Поздно засиделся в слободке художник Сангвинский. Уже наступал Покров. Как-то ночью к нему приехал исправник и с ним жандарм и приказали Сангвинскому собрать вещи и увезли его в город. Также взяли и Григория Стрекача.

Матреша молча страдала. Похудела, красивые глаза ее ввалились. Она плакала по ночам и упросила мать отпустить ее в город — узнать, что случилось с Сангвинским. Матреша из города не вернулась, через два дня Прасковья Герасимовна пошла ее искать. Ей сказали, что она уехала в Москву, куда увезли Сангвинского. Попал он за «умственность». Она валялась в ногах у начальников, и те сказали ей: «Может, обойдется. Дурак он, какую секту надумал — умственность».

Матреша вернулась через два месяца, совсем больная, и все молчала, как немая. Только раз сказала матери, что нигде его не нашла — пропал он:

— И я хочу пропасть…

Матреша чахла. К весне она сказала матери:

— Прощай… умираю я… Пойду к нему, мне тоже за правду умереть охота.
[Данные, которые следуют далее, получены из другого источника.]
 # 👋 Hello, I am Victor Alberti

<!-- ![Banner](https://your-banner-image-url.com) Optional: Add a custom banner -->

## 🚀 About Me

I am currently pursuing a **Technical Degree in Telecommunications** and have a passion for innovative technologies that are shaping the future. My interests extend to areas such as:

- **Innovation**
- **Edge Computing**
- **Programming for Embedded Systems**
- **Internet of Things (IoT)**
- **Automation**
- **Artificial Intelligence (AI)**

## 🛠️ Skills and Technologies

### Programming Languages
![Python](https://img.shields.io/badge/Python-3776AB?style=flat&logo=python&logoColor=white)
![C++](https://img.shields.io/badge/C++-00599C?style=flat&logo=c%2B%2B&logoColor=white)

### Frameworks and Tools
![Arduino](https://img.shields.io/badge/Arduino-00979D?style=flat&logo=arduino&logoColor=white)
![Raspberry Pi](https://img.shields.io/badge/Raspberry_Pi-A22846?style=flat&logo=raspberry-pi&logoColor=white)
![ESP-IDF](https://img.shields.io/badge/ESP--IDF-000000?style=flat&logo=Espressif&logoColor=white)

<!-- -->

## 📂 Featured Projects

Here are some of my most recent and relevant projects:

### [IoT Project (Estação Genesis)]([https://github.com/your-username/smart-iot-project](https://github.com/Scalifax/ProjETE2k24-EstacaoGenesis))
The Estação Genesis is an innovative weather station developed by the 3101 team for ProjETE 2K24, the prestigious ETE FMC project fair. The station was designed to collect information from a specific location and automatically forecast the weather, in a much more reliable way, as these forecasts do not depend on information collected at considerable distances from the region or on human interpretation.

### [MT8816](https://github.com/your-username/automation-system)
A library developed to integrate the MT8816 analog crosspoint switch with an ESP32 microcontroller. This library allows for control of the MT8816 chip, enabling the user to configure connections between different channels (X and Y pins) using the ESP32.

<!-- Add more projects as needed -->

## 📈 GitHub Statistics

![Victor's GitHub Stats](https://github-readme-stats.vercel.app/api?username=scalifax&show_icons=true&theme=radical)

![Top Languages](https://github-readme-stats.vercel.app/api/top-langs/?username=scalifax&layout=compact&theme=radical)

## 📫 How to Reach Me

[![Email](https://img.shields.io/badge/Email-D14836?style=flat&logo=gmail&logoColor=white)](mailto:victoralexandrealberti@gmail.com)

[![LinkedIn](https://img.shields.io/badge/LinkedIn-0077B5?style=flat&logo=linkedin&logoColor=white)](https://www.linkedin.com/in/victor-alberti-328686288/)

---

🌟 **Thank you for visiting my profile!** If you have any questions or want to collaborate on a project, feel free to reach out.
Вон он стоит, гляди, мать, — в цветочках белых… Гляди: сияет… а глаза все колоты кривдой.

Матреша умерла в бреду.


* * *

В начале мая я встретил в Москве, у подъезда моего дома, — Сангвинского.

— Я был у вас, не застал…

Я его спросил, что с ним случилось.

— Ерунда, — ответил он, — будто я создал какую-то секту. Ну, все объяснилось, ерунда… Присудили к трем рублям штрафа за нарушение тишины и спокойствия…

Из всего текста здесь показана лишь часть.